Sure, Alice and Senna are vampires, but she's like, Nosferatu.



caffeinatedOtter
@caffeinatedOtter

"I take you to Rubinova Vezha," Hro Long-Finger tells the stupid foreigners. The prospect of beds and hot food — no matter how dismayed they are by the north's squalid reality when they arrive — seems the quickest way to get rid of them.

"We cannot, Wise Long-Finger," the Ryssa lady says. "We are tracked by an unnatural hunting-creature in the shape of a man, created by a wizard of the south. We cannot be responsible for bringing it somewhere it may kill people. We would not have brought it near you, had we known you were here."

"Sestra plache za kozoyu!" Hro spits, and grips their spear tight, calculating whether they can simply skewer these lethal liabilities and have done; but they see the elf watching them a killer's look, and think: whichever they spear first, the other will slay them in the act. "You bring wizard shit here?"

"I expect whichever of the Iron Czars notices it," warrior-thewed Ryssa says calmly, "they will kill it, where we cannot."

"Along with you and every person who's spoken to you or seen you, north of the snowline!" Hro rages. "You are poison! You are death!"

"As I said," the lady says, eyes fathomless. "We cannot go to Rubinova Vezha. Travel with us, Wise, and we will do everything in our power to see you through, alive and unharmed."

"What can you do," Hro says with the contempt of someone who's just been carelessly condemned to die.

"More than you think," the lady says steadily, and something in her unwavering eyes, or her voice, or the deep currents of the world, sets the hair on Hro's nape cold and prickling.

"Your choices are very few," the elf says, by her side, like a blade. "Stay here, and perhaps the thing behind us will kill you; or the Iron Czars will kill you for its proximity, as you fear. Or run, alone, and the Iron Czars will find you and kill you, as you fear. Or travel with us, and..." she turns her knifelike look on her companion. "I have seen the paladin accomplish stranger things than keeping you alive."

"Your god means nothing, north of the snowline," Hro says. "Your southern wizards mean nothing, north of the snowline. Nothing means anything, save for the ice and the ice and the Czars."

"I don't promise you my god will aid you, Wise," the lady says. "I make you the promise I can keep: that I will."

"And where she goes, I go," the elf says, looking put out about it, "so my aid, too, I suppose," and very obviously deliberately doesn't mirror the soft look the lady gives her.

"The north kills softness," Hro says, and if she thought the elf a blade before, now she sees her true edge: deadly focus, all on Hro.

"The north is not enough to kill the paladin," she says, like the hiss of steel on oilstone, "nor any part of her. Perhaps your softness was simply a weak softness."

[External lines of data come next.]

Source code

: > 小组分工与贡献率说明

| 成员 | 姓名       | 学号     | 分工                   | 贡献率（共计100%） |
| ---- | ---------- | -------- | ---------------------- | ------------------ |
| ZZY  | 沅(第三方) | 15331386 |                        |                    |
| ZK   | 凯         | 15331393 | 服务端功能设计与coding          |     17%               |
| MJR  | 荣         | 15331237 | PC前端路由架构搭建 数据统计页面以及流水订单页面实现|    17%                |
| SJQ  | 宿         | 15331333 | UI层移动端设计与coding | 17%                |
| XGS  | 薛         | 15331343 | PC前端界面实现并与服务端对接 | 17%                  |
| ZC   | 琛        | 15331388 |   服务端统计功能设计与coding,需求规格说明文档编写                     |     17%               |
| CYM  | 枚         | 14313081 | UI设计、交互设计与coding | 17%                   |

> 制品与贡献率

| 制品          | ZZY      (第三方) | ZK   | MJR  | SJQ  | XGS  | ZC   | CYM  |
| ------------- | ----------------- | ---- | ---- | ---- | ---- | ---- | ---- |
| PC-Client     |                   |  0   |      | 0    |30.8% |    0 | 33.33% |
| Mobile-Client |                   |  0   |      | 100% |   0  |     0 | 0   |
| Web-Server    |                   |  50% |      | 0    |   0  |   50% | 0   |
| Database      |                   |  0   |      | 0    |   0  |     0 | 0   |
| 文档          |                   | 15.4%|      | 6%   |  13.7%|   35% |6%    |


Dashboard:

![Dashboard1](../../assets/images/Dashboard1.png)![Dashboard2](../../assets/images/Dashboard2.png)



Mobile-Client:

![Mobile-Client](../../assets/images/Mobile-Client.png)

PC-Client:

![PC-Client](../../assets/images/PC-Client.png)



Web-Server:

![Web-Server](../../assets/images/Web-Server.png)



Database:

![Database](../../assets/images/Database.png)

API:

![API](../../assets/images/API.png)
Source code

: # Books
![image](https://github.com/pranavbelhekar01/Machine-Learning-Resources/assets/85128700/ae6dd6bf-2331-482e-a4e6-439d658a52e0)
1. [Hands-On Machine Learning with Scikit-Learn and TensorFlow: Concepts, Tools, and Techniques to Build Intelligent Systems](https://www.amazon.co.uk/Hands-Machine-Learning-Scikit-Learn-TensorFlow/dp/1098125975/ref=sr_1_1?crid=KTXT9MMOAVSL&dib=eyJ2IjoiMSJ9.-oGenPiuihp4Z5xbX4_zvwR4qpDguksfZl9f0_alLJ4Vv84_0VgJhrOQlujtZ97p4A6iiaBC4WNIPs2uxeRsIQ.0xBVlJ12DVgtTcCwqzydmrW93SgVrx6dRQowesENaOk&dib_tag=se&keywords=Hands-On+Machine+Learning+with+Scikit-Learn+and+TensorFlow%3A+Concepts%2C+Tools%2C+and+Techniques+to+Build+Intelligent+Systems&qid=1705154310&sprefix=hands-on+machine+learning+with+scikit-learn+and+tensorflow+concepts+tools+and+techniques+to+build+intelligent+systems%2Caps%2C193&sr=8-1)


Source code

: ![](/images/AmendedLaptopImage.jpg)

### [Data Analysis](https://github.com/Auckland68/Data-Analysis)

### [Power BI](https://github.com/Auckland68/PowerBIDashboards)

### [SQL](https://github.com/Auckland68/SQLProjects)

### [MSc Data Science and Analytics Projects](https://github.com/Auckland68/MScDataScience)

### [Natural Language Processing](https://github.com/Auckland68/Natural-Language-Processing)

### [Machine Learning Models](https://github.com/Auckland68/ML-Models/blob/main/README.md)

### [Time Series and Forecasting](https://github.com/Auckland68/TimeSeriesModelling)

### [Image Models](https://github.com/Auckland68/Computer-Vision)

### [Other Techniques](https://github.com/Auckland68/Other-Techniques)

Hro gapes, behind their mask.

This is — this is such a bizarre thing to throw as an insult, that they cannot even find purchase to argue; as though the elf had spat at Hro's feet and said well, perhaps you fall over on the northern ground should you trip, but my paladin is too much for your northern gravity, weakling! The north is a world entire to itself, filled to bursting with the ice and the ice, with everything south of it smeared on its psychogeographic periphery like the skin of solidified fat on top of cooled stew. The north is obliterating vastness. The north is everything and takes everything and kills everything with cold and cruelty. This is a fact in the way that the stars are facts, or one's own fingers. Nobody simply survives the north.

The lady folds fingers gently around her little lunatic's wrist. "Wise Long-Finger," she says. "I cannot promise to escape the attentions of the Czars; I cannot promise we will be unscathed. But these are perils you live with every heartbeat of your life, whether we are here or not. We will do our utmost for you. This is I can promise; this I have, if you choose it."

They are worse than stupid foreigners; they are mad. Truly god-touched, perhaps, their ability to grasp reality twisted out of shape by contact with the ineffable, unable to comprehend the north, even standing in it.

"The north will kill you both," Hro croaks, their own mind reeling and recoiling from these two.

"That, at least," the lady says, "I know it will not," and Hro's neck prickles horribly again.